Saying goodbye is hard to do and after a year in London, it's a sad reality
I want to say I'll see you soon, London but to be quite honest, I don't know when I'll see you next. I live in Los Angeles, California and the twelve hour and thousand dollar plane ride isn't something I'll do on a whim. Sometimes I've said out of anger that I wished I were home, either in New York or in Los Angeles but now that it's actually happening I can truly say, I'm devistated. London has become the city I wake up to, it's so engrained into the way I live my life. I've longed for America at times, however I'd be lying if I didn't say I shed a tear each time I think of leaving.
I'm staying in London a week after school ends because I have serious seperation anxiety. I don't want to get out of the rain and stop being polite to absolutely everybody. I knnow as soon as I go home, I'll be wishing I could hop on that next flight to Heathrow. This time I've spent in London has been fun, filled with going out, working hard and making new friends. However, I think the real reason why I'm so sad to leave is because spending a year in London has allowed for me to really self reflect. I've been out of my norm and teetered on the edge of my comfort zone at times and this has caused me to spend a lot of time thinking about things like my future and my personal goals.

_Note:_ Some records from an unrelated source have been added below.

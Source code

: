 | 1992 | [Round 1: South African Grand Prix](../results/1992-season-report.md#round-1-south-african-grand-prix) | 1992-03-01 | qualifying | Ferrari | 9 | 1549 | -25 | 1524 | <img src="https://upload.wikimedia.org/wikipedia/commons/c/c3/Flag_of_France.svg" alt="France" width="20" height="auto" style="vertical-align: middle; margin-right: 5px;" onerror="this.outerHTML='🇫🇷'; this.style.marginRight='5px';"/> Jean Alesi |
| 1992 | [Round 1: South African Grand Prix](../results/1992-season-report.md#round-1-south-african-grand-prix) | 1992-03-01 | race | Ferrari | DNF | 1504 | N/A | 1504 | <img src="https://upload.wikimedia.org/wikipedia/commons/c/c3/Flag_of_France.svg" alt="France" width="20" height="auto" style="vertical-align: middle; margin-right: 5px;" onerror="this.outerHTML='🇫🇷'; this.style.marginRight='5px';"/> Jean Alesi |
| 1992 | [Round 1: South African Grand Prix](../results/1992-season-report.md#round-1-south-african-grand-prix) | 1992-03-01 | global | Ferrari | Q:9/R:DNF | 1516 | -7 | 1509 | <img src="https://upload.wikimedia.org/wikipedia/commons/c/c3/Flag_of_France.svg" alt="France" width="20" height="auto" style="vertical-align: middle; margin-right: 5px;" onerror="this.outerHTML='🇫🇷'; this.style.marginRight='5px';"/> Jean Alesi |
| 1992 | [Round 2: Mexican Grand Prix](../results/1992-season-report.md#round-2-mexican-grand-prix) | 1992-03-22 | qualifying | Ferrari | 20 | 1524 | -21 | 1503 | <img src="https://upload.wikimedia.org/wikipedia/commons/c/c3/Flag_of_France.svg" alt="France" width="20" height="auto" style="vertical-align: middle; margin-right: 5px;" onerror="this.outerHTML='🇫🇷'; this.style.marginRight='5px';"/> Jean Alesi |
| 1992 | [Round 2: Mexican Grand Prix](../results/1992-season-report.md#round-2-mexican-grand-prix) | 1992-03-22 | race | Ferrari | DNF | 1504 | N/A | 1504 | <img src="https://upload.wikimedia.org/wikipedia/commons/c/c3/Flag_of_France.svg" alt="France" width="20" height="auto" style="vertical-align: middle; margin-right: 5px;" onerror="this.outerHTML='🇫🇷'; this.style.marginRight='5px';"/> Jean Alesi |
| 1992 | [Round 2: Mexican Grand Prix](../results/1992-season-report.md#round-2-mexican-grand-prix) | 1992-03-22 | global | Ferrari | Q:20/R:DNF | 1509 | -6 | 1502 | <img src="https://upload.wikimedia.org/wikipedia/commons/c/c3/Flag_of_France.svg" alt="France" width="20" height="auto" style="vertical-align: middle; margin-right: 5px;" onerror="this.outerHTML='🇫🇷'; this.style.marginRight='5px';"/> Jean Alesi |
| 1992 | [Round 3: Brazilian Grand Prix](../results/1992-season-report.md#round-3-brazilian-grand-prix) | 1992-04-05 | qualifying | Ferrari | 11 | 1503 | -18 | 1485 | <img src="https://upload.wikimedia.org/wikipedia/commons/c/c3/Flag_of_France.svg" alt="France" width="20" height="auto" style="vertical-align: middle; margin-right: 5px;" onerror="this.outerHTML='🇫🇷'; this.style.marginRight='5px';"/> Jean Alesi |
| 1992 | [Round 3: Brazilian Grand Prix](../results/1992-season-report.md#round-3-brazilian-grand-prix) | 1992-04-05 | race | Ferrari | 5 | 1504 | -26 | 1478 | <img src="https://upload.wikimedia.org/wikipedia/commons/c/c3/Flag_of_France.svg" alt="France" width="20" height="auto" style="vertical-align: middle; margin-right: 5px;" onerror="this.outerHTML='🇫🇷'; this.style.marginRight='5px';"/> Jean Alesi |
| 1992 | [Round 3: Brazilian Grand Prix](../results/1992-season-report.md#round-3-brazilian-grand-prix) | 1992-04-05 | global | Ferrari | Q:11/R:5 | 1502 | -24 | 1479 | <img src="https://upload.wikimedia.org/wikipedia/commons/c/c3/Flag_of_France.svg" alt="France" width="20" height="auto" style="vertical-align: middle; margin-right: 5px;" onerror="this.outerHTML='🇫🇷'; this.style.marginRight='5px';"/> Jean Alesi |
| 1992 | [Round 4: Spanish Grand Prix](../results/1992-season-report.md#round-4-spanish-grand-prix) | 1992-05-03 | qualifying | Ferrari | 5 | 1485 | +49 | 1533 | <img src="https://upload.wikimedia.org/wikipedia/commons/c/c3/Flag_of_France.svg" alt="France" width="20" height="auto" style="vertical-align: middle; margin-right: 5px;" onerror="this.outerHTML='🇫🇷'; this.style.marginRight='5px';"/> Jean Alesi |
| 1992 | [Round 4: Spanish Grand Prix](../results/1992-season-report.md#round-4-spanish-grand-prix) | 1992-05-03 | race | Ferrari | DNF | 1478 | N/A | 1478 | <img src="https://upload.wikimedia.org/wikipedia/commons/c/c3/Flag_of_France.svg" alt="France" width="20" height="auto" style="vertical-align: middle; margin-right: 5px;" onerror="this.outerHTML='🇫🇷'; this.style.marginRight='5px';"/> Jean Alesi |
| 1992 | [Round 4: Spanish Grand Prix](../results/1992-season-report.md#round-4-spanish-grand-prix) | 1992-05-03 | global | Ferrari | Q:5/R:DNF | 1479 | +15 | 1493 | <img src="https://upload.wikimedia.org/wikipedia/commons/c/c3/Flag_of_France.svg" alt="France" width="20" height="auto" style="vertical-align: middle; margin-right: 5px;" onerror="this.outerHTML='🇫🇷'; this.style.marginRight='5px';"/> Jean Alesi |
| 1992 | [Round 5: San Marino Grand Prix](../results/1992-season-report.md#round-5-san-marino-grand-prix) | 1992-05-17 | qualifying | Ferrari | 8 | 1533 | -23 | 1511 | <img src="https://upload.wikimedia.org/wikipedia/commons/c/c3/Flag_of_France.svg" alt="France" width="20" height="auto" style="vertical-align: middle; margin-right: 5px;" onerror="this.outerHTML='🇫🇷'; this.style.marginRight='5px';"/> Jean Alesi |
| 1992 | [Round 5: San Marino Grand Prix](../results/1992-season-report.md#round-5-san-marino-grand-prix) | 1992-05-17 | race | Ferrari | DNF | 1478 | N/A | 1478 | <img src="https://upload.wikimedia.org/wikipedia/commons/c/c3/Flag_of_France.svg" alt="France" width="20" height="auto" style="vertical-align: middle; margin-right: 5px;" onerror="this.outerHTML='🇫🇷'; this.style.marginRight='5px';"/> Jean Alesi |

I also enjoy that London is a smaller campus. I feel like I have a common room to meet with friends in, it's very unlike the larger network of a community at NYU New York. Next year I'll be in Shanghai and I can't imagine what that goodbye will be like. For me, this goodbye is a point from which I am about to start a whole new challenge: China. In that regard I guess this experience isn't over because it's apart of a greater experience that is my studying abroad during college. With that said, I will miss London horribly.
This blogging course has really been an outlet for me and will serve as something I will keep that has documented my time here. Looking back on past posts causes me to think about the mindset I was in during that time of my life and just how crucial it is to have some form of record for who you were at one moment in time. I think this class and London as an experience has really afforded me the opportunity to think about who I am as a college student, which is a fleeting four years of one's life.
The day I leave London for real I don't think I will be able to say see you later because in reality this is a goodbye. I won't be coming here to live again (at least not that I know of right now) and no vacation or business trip could ever emulate or amount to the amazing experience I've had here this past year.
Thank you all for your wonderful posts, they've really helped me to see what the rest of the world is like all while discovering my own travels.
I hope you guys have enjoyed your studies abroad and if you're fancing some class, culture and cynisism..... come to London!